Obstructive lung diseases and allergic bronchopulmonary aspergillosis

Purpose of review Allergic bronchopulmonary aspergillosis (ABPA) is a disease frequently complicating asthma and cystic fibrosis. ABPA is increasingly recognized in other obstructive lung diseases (OLDs), including chronic obstructive pulmonary disease (COPD) and noncystic fibrosis bronchiectasis. Herein, we summarize the recent developments in ABPA complicating OLDs. Recent findings Recent research has described the clinical features and natural history of ABPA complicating asthma in children and the elderly. We have gained insights into the pathophysiology of ABPA, especially the role of eosinophil extracellular trap cell death and mucus plugs. The utility of recombinant fungal antigens in the diagnosis of ABPA has been established.
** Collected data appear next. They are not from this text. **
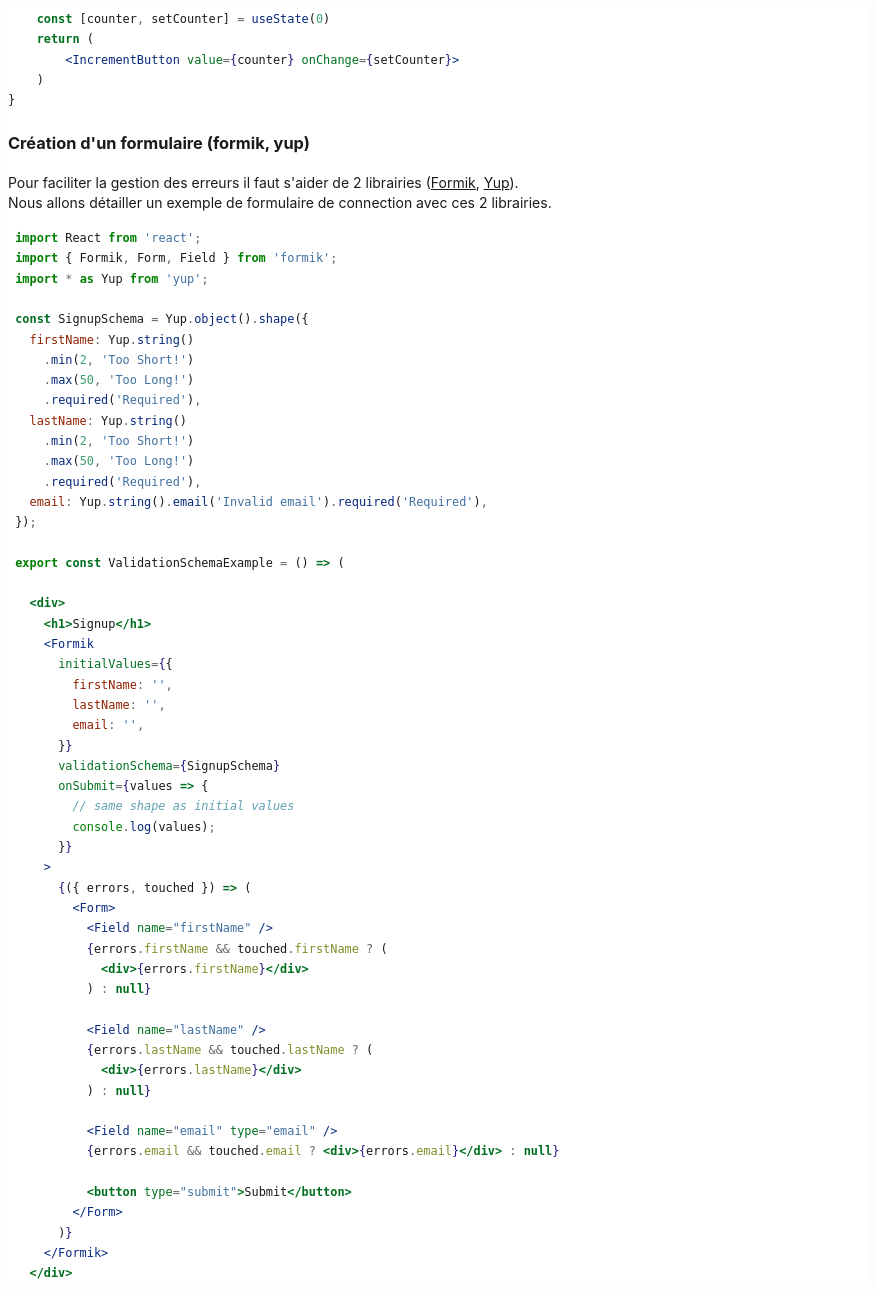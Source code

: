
 ```jsx
    const [counter, setCounter] = useState(0)
    return (
        <IncrementButton value={counter} onChange={setCounter}>
    )
}
```

### Création d'un formulaire (formik, yup)
Pour faciliter la gestion des erreurs il faut s'aider de 2 librairies ([Formik](), [Yup]()).<br>
Nous allons détailler un exemple de formulaire de connection avec ces 2 librairies.
```jsx
 import React from 'react';
 import { Formik, Form, Field } from 'formik';
 import * as Yup from 'yup';

 const SignupSchema = Yup.object().shape({
   firstName: Yup.string()
     .min(2, 'Too Short!')
     .max(50, 'Too Long!')
     .required('Required'),
   lastName: Yup.string()
     .min(2, 'Too Short!')
     .max(50, 'Too Long!')
     .required('Required'),
   email: Yup.string().email('Invalid email').required('Required'),
 });

 export const ValidationSchemaExample = () => (

   <div>
     <h1>Signup</h1>
     <Formik
       initialValues={{
         firstName: '',
         lastName: '',
         email: '',
       }}
       validationSchema={SignupSchema}
       onSubmit={values => {
         // same shape as initial values
         console.log(values);
       }}
     >
       {({ errors, touched }) => (
         <Form>
           <Field name="firstName" />
           {errors.firstName && touched.firstName ? (
             <div>{errors.firstName}</div>
           ) : null}

           <Field name="lastName" />
           {errors.lastName && touched.lastName ? (
             <div>{errors.lastName}</div>
           ) : null}

           <Field name="email" type="email" />
           {errors.email && touched.email ? <div>{errors.email}</div> : null}

           <button type="submit">Submit</button>
         </Form>
       )}
     </Formik>
   </div>
```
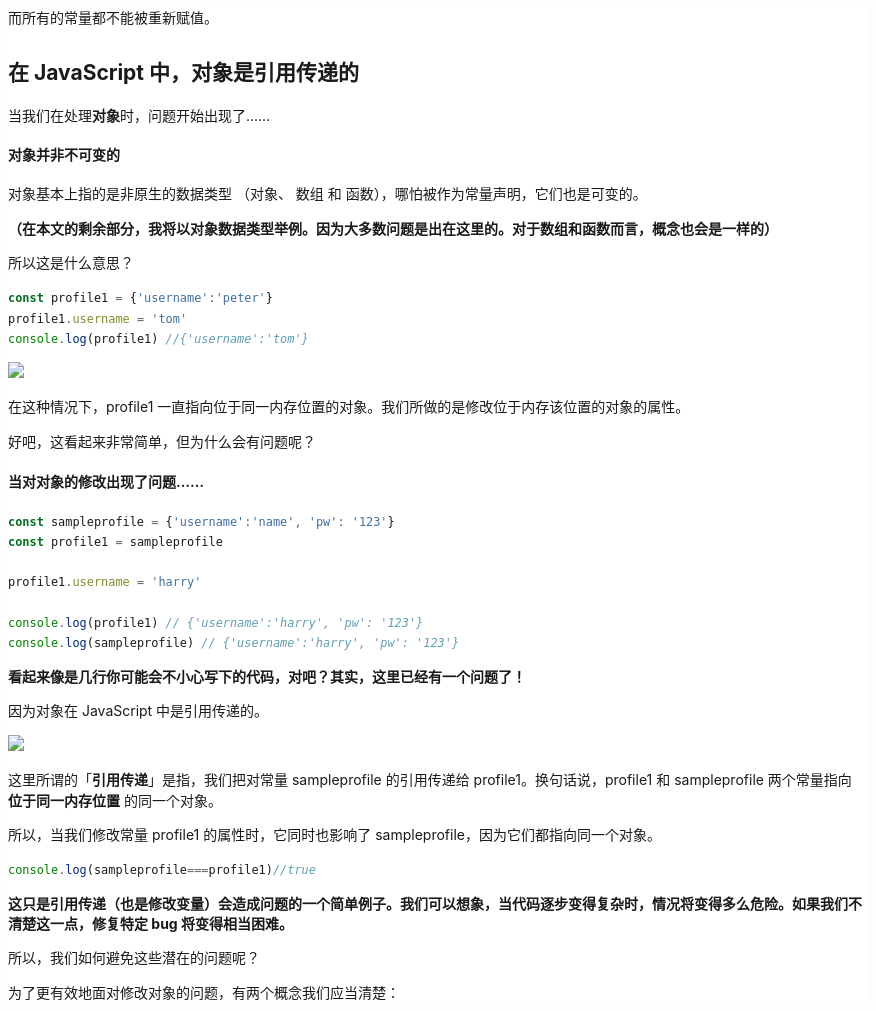 而所有的常量都不能被重新赋值。

## 在 JavaScript 中，对象是引用传递的

当我们在处理**对象**时，问题开始出现了……

#### 对象并非不可变的

对象基本上指的是非原生的数据类型 （对象、 数组 和 函数），哪怕被作为常量声明，它们也是可变的。

**（在本文的剩余部分，我将以对象数据类型举例。因为大多数问题是出在这里的。对于数组和函数而言，概念也会是一样的）**

所以这是什么意思？

```js
const profile1 = {'username':'peter'}
profile1.username = 'tom'
console.log(profile1) //{'username':'tom'}
```

![](https://cdn-images-1.medium.com/max/3448/1*FluTwbCYFCQO6pW5enoLoQ.png)

在这种情况下，profile1 一直指向位于同一内存位置的对象。我们所做的是修改位于内存该位置的对象的属性。

好吧，这看起来非常简单，但为什么会有问题呢？

#### 当对对象的修改出现了问题……

```js
const sampleprofile = {'username':'name', 'pw': '123'}
const profile1 = sampleprofile

profile1.username = 'harry'

console.log(profile1) // {'username':'harry', 'pw': '123'}
console.log(sampleprofile) // {'username':'harry', 'pw': '123'}
```

**看起来像是几行你可能会不小心写下的代码，对吧？其实，这里已经有一个问题了！**

因为对象在 JavaScript 中是引用传递的。

![](https://cdn-images-1.medium.com/max/3720/1*K7JS9v4pbm1b0W4yaf-fZQ.png)

这里所谓的「**引用传递**」是指，我们把对常量 sampleprofile 的引用传递给 profile1。换句话说，profile1 和 sampleprofile 两个常量指向 **位于同一内存位置** 的同一个对象。

所以，当我们修改常量 profile1 的属性时，它同时也影响了 sampleprofile，因为它们都指向同一个对象。

```js
console.log(sampleprofile===profile1)//true
```

**这只是引用传递（也是修改变量）会造成问题的一个简单例子。我们可以想象，当代码逐步变得复杂时，情况将变得多么危险。如果我们不清楚这一点，修复特定 bug 将变得相当困难。**

所以，我们如何避免这些潜在的问题呢？

为了更有效地面对修改对象的问题，有两个概念我们应当清楚：
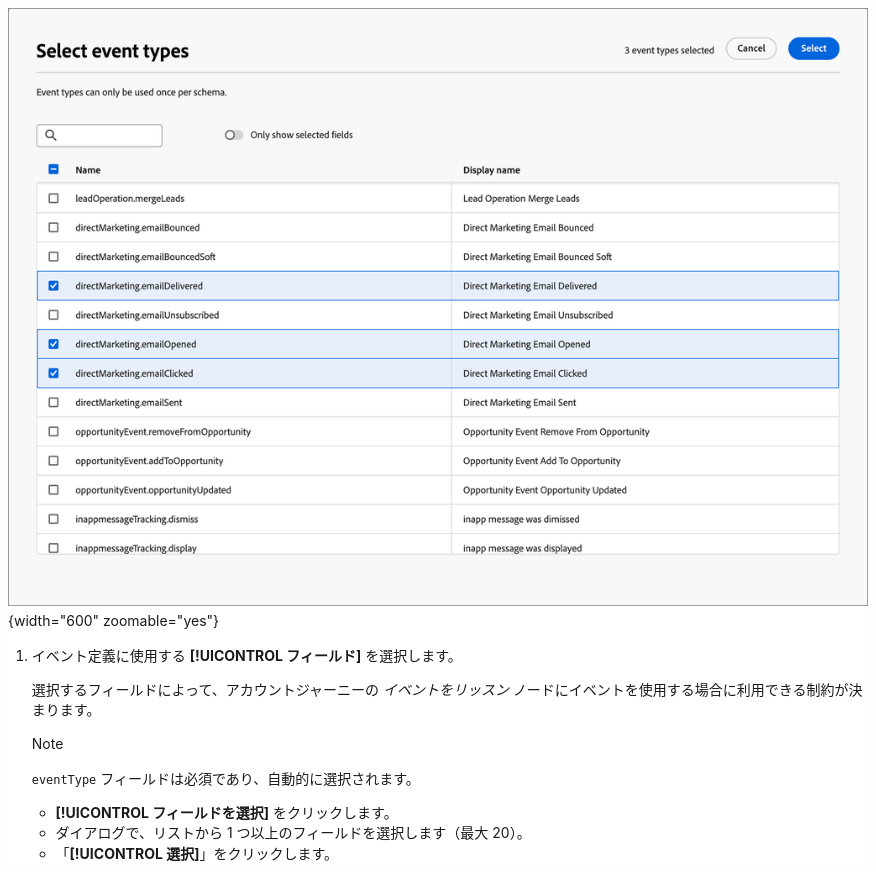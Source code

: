    ![ イベント定義のイベントタイプの選択 ](./assets/configuration-events-create-select-event-types.png){width="600" zoomable="yes"}

1. イベント定義に使用する **[!UICONTROL フィールド]** を選択します。

   選択するフィールドによって、アカウントジャーニーの _イベントをリッスン_ ノードにイベントを使用する場合に利用できる制約が決まります。

   >[!NOTE]
   >
   >`eventType` フィールドは必須であり、自動的に選択されます。

   * **[!UICONTROL フィールドを選択]** をクリックします。
   * ダイアログで、リストから 1 つ以上のフィールドを選択します（最大 20）。
   * 「**[!UICONTROL 選択]**」をクリックします。
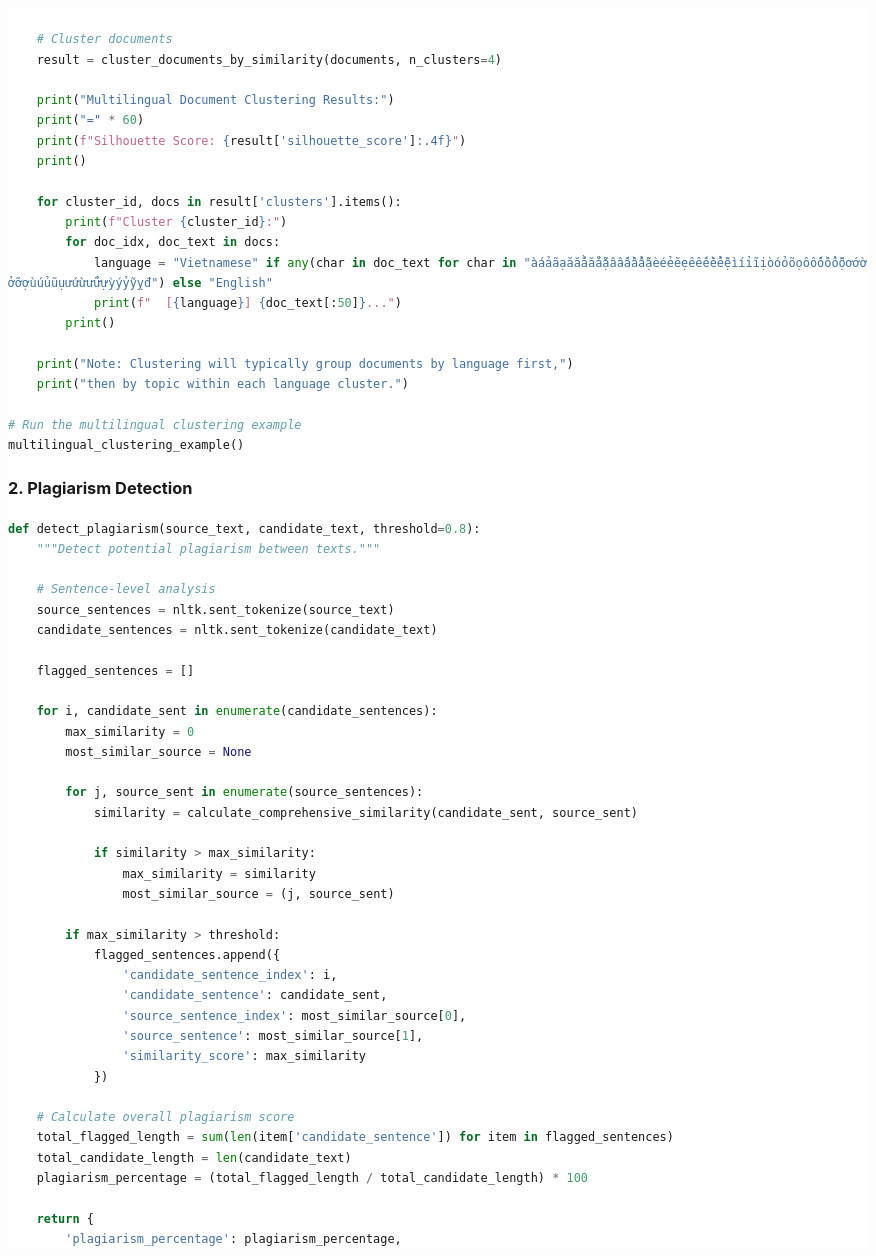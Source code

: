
 ```python
    
    # Cluster documents
    result = cluster_documents_by_similarity(documents, n_clusters=4)
    
    print("Multilingual Document Clustering Results:")
    print("=" * 60)
    print(f"Silhouette Score: {result['silhouette_score']:.4f}")
    print()
    
    for cluster_id, docs in result['clusters'].items():
        print(f"Cluster {cluster_id}:")
        for doc_idx, doc_text in docs:
            language = "Vietnamese" if any(char in doc_text for char in "àáảãạăắằẳẵặâấầẩẫậèéẻẽẹêếềểễệìíỉĩịòóỏõọôốồổỗộơớờởỡợùúủũụưứừửữựỳýỷỹỵđ") else "English"
            print(f"  [{language}] {doc_text[:50]}...")
        print()
    
    print("Note: Clustering will typically group documents by language first,")
    print("then by topic within each language cluster.")

# Run the multilingual clustering example
multilingual_clustering_example()
```

### 2. Plagiarism Detection

```python
def detect_plagiarism(source_text, candidate_text, threshold=0.8):
    """Detect potential plagiarism between texts."""
    
    # Sentence-level analysis
    source_sentences = nltk.sent_tokenize(source_text)
    candidate_sentences = nltk.sent_tokenize(candidate_text)
    
    flagged_sentences = []
    
    for i, candidate_sent in enumerate(candidate_sentences):
        max_similarity = 0
        most_similar_source = None
        
        for j, source_sent in enumerate(source_sentences):
            similarity = calculate_comprehensive_similarity(candidate_sent, source_sent)
            
            if similarity > max_similarity:
                max_similarity = similarity
                most_similar_source = (j, source_sent)
        
        if max_similarity > threshold:
            flagged_sentences.append({
                'candidate_sentence_index': i,
                'candidate_sentence': candidate_sent,
                'source_sentence_index': most_similar_source[0],
                'source_sentence': most_similar_source[1],
                'similarity_score': max_similarity
            })
    
    # Calculate overall plagiarism score
    total_flagged_length = sum(len(item['candidate_sentence']) for item in flagged_sentences)
    total_candidate_length = len(candidate_text)
    plagiarism_percentage = (total_flagged_length / total_candidate_length) * 100
    
    return {
        'plagiarism_percentage': plagiarism_percentage,
```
Newer, more sensitive criteria for the diagnosis of ABPA have been proposed. Although ABPA is uncommon in COPD and noncystic fibrosis bronchiectasis, aspergillus sensitization is more common and is associated with a higher exacerbation rate. Summary Several advances have occurred in the diagnosis and treatment of ABPA in recent years. However, there is an unmet need for research into the genetic predisposition, pathophysiology, and treatment of ABPA. Apart from asthma and cystic fibrosis, patients with other OLDs also require evaluation for Aspergillus sensitization and ABPA.